I know that the Secretary of State for Environment, Food and Rural Affairs and the Chancellor of the Exchequer engage regularly with supermarkets, food providers and others to make sure that we continue to keep prices low. It is the case that since the Prime Minister came to office, we are now seeing inflation falling, and we have seen a record upward revision in growth numbers, which now show that we recovered faster from covid than any other European country, contrary to the repeated assertions of the parties on the Opposition Benches.

I am going to have another go: why is it that the Minister has not been able even to implement recommendation 17 of the second interim report, which is to set up a bespoke psychological service for those infected and affected, when other nations of the United Kingdom have been able to do that? Why has England been left out? Why have the Government not been able to do that?

That issue is being taken forward, as the right hon. Lady knows, by the Department of Health and Social Care. I know it has made substantial progress on exactly such a scheme, and I look forward to it making an announcement in due course.

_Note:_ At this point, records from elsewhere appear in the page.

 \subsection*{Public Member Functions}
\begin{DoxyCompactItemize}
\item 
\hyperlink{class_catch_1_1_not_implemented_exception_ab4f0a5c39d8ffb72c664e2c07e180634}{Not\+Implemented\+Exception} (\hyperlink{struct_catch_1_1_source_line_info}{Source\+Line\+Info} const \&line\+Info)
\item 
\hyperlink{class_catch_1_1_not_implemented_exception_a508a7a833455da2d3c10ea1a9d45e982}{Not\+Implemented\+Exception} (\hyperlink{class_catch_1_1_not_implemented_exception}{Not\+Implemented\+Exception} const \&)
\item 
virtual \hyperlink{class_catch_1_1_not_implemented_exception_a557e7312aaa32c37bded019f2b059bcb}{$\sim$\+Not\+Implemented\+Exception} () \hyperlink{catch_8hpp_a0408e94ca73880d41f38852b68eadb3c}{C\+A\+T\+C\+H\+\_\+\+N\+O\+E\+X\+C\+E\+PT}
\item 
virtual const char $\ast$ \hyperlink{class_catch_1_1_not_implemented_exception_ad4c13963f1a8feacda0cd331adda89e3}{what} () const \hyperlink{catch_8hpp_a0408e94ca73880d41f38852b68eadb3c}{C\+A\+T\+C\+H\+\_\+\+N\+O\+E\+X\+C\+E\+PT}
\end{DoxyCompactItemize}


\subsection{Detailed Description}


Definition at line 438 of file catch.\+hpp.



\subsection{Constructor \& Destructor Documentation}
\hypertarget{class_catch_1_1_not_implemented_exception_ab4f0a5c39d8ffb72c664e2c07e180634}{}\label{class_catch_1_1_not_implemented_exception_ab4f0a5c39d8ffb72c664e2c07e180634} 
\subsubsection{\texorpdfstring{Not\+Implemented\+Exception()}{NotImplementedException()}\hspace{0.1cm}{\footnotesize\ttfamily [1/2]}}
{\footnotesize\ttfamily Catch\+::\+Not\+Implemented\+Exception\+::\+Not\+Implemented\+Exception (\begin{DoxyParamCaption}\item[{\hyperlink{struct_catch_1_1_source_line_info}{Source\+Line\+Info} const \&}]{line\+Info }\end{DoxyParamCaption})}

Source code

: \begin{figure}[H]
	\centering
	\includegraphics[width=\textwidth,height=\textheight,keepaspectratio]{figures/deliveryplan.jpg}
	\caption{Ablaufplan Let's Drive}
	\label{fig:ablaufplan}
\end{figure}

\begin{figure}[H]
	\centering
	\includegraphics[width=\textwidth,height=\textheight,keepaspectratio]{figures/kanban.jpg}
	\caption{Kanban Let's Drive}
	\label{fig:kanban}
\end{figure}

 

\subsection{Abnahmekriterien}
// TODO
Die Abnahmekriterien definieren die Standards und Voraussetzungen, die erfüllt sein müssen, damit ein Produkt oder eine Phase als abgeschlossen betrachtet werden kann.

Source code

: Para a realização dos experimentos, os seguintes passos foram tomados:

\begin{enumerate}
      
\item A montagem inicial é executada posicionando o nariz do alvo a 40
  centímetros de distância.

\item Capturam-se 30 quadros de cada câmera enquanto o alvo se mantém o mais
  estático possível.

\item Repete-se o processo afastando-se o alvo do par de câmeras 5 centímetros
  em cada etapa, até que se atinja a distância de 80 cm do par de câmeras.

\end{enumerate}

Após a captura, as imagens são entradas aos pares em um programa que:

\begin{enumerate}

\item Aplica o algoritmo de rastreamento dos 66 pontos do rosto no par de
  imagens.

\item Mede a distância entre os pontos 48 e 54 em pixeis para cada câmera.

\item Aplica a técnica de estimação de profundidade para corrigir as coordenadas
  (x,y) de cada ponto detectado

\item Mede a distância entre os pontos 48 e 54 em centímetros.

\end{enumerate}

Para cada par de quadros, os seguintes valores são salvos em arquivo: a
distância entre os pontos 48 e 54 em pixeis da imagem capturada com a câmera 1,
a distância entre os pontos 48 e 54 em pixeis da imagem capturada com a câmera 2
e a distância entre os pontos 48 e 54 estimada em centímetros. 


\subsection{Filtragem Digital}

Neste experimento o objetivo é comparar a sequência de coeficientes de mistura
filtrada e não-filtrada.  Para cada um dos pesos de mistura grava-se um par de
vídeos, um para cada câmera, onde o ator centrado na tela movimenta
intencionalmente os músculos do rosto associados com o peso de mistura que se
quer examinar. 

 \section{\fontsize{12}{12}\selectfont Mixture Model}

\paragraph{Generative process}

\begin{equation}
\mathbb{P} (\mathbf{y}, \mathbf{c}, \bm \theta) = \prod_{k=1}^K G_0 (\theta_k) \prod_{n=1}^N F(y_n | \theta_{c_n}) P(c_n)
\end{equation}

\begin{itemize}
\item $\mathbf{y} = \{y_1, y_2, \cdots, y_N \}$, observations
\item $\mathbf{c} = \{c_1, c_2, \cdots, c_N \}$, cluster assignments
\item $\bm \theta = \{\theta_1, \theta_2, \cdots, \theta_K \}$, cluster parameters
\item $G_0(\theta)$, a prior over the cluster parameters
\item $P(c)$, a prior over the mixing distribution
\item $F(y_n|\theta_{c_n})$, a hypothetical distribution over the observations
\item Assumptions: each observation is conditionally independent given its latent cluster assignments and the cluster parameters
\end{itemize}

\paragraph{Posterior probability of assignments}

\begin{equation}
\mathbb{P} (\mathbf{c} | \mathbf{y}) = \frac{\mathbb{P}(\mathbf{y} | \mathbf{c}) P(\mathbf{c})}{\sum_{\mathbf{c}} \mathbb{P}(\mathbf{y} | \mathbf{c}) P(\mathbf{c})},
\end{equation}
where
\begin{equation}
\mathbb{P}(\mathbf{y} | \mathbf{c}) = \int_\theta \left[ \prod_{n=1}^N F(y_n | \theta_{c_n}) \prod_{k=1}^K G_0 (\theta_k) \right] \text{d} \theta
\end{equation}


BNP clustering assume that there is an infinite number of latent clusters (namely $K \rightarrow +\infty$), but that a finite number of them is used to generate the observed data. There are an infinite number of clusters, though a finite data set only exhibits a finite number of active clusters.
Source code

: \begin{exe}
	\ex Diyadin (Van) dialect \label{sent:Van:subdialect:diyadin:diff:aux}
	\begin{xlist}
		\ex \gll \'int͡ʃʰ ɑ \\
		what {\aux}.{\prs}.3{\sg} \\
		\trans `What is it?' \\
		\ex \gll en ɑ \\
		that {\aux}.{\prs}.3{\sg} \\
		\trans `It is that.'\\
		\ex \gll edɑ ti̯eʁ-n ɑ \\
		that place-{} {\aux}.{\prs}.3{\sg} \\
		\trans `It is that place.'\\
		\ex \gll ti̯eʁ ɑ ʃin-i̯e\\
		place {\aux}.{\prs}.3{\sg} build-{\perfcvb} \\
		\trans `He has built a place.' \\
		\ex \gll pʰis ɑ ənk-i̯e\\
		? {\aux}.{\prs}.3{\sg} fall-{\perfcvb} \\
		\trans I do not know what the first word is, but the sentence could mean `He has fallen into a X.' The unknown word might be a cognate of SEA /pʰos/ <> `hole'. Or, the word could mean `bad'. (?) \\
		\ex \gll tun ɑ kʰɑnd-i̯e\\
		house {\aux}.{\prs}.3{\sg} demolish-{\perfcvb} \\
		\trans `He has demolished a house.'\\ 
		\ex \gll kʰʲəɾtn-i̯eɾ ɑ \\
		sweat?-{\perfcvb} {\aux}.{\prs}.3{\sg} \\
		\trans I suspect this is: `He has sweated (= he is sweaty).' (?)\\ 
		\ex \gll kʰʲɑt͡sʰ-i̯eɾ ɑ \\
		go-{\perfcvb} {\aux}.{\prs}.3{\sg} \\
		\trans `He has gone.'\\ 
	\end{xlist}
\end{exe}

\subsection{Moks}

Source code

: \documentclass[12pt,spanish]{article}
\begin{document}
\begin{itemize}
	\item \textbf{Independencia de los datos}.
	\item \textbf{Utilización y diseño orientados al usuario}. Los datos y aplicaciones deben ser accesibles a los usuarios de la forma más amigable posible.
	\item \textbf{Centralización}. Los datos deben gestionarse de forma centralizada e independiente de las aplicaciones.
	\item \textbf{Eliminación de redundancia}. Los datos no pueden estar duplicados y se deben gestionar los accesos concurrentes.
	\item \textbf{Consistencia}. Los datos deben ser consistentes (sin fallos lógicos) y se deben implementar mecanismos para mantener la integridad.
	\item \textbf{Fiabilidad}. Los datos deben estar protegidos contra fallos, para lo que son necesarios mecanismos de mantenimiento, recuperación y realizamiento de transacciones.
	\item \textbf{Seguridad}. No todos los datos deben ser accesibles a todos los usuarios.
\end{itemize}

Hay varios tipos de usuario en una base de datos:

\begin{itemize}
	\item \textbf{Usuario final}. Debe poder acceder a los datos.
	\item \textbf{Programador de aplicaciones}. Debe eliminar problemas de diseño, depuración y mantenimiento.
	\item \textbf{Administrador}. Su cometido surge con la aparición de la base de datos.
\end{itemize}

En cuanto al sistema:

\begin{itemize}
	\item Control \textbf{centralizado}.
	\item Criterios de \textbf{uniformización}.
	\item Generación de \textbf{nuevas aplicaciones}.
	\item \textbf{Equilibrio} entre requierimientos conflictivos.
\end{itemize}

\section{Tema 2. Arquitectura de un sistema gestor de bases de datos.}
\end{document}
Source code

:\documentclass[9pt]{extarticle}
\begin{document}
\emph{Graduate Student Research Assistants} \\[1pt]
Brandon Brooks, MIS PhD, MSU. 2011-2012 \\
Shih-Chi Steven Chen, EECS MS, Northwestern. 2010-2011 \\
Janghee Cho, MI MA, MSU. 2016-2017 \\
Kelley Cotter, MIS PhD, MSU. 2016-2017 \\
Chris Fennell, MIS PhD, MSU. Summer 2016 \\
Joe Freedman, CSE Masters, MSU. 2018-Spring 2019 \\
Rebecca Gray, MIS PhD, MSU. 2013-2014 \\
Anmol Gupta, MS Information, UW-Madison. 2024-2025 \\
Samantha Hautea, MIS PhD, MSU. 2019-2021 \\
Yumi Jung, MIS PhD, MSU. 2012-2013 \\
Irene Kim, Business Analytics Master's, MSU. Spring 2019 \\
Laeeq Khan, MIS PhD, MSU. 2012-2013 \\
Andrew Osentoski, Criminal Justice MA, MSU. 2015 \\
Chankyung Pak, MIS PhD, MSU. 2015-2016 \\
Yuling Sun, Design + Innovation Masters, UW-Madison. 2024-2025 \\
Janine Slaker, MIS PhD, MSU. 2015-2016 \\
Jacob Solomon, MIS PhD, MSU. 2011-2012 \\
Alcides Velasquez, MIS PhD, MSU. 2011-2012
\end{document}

The forthcoming by-election in Rutherglen and Hamilton West will be the first in Scotland under the new requirement for voter identification. We know that thousands of voters in England were disenfranchised at council elections because they did not have a passport or driving licence. What specific steps is the Cabinet Office taking to make sure that the voters of Rutherglen and Hamilton West, who want to turn out in their thousands to elect Katy Loudon as their MP, are not prevented from doing so because they are too poor to own a passport or driving licence?

I hope the hon. Gentleman is not suggesting that people can only vote if they have a passport or driver’s licence. If he does not know that that is untrue, he now does. We have had a widespread publicity campaign to ensure that people understand the identity requirements at elections. At the local elections, despite considerable scaremongering from Opposition parties, the disruption was minimal.

That concludes questions. I pause for a moment to allow the change of dramatis personae on the Front Bench—there is quite a lot of movement this morning.